Intro

This blog gains its name from the book Steele's Answers published in 1912. It began as an effort to blog through that book, posting each of the Questions and Answers in the book in the order in which they appeared. I began the project on Dec. 10, 2011. I completed it on July 11, 2015. Along the way, I began to also post snippets from Dr. Steele's other writings — and from some other holiness writers of his times. I still do that every once in a while.

Thursday, January 16, 2014

The "Seven Feet of Gravel" Cure

A person suffering from an annual attack of hay fever, having been told that Oliver Wendell Holmes, the poet physician, had effected a cure of that malady in his own case, wrote to that renowned littérateur, inquiring for the antidote.
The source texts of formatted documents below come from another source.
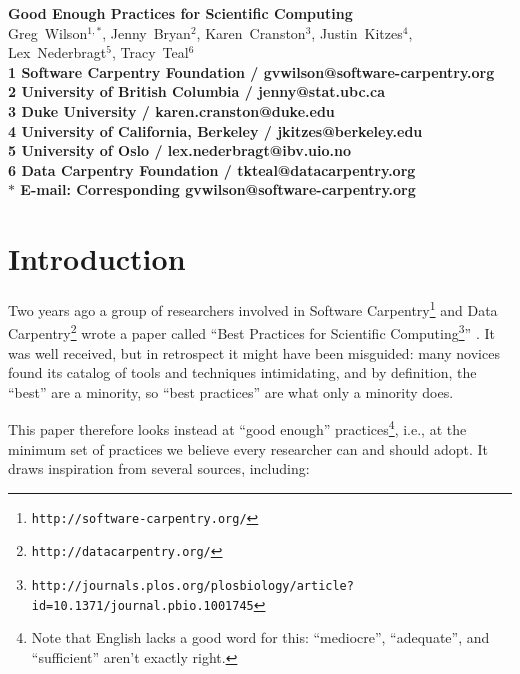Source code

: \documentclass[10pt]{article}
\date{}
\newcommand{\withurl}[2]{{#1}\footnote{\texttt{#2}}}
\begin{document}
\begin{flushleft}
{\Large
\textbf{Good Enough Practices for Scientific Computing}
}
\\
{Greg~Wilson}$^{1,\ast}$,
{Jenny~Bryan}$^{2}$,
{Karen~Cranston}$^{3}$,
{Justin~Kitzes}$^{4}$,
{Lex~Nederbragt}$^{5}$,
{Tracy~Teal}$^{6}$
\\
\bf{1} Software Carpentry Foundation / gvwilson@software-carpentry.org
\\
\bf{2} University of British Columbia / jenny@stat.ubc.ca
\\
\bf{3} Duke University / karen.cranston@duke.edu
\\
\bf{4} University of California, Berkeley / jkitzes@berkeley.edu
\\
\bf{5} University of Oslo / lex.nederbragt@ibv.uio.no
\\
\bf{6} Data Carpentry Foundation / tkteal@datacarpentry.org
\\
$\ast$ E-mail: Corresponding gvwilson@software-carpentry.org
\end{flushleft}

\section{Introduction}\label{introduction}

Two years ago a group of researchers involved in \withurl{Software
  Carpentry}{http://software-carpentry.org/} and \withurl{Data
  Carpentry}{http://datacarpentry.org/} wrote a paper called
``\withurl{Best Practices for Scientific
  Computing}{http://journals.plos.org/plosbiology/article?id=10.1371/journal.pbio.1001745}''
\cite{wilson2014}. It was well received, but in retrospect it might
have been misguided: many novices found its catalog of tools and
techniques intimidating, and by definition, the ``best'' are a
minority, so ``best practices'' are what only a minority does.

This paper therefore looks instead at ``good enough''
practices\footnote{Note that English lacks a good word for this:
  ``mediocre'', ``adequate'', and ``sufficient'' aren't exactly
  right.}, i.e., at the minimum set of practices we believe every
researcher can and should adopt. It draws inspiration from several
sources, including:
\end{document}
In accordance with his concise and vigorous style, the great humorist replied, "Seven feet of gravel." By this laconic answer he corrected the report of his own cure, and strongly intimated his belief that death is the only specific for that disease. This despair of healing, when once in full possession of its subject, would shut out a further trial of remedies. Unbelief paralyzes the will and destroys the motives to action.

It was an evil day when Christianity was blighted by that admixture of pagan philosophy which teaches the eternity of matter and its inherent, essential, and ineradicable sinfulness; and that the human spirit, so long as it is encased therein, must bear the taint of its polluted envelope. Down through the Christian ages this pagan element has wrought its baneful work, responding to every cry for the complete cure of sin, "Seven feet of gravel." This dreadful answer belittles the glorious Gospel, discrowns its Author, and dishonours His successor, the Holy Comforter and Sanctifier. It dwarfs and degrades the Gospel because it makes it, in respect to entire sanctification, as great a failure as the Law (Heb. x. 1-3). Especially note the contrast between Heb. vii. 19, and vii. 25. It discrowns Christ, because it ascribes a greater power to death, making it exterminate that inbred sin which had successfully defied His grace; and absurdly making an effect annihilate its cause. It dishonours the Holy Spirit, called Holy because it is His office to make believers perfectly holy — by making death usurp His office, and accomplish a work which had baffled His power.

Mile-Stone Papers, Part 1, Chapter 12.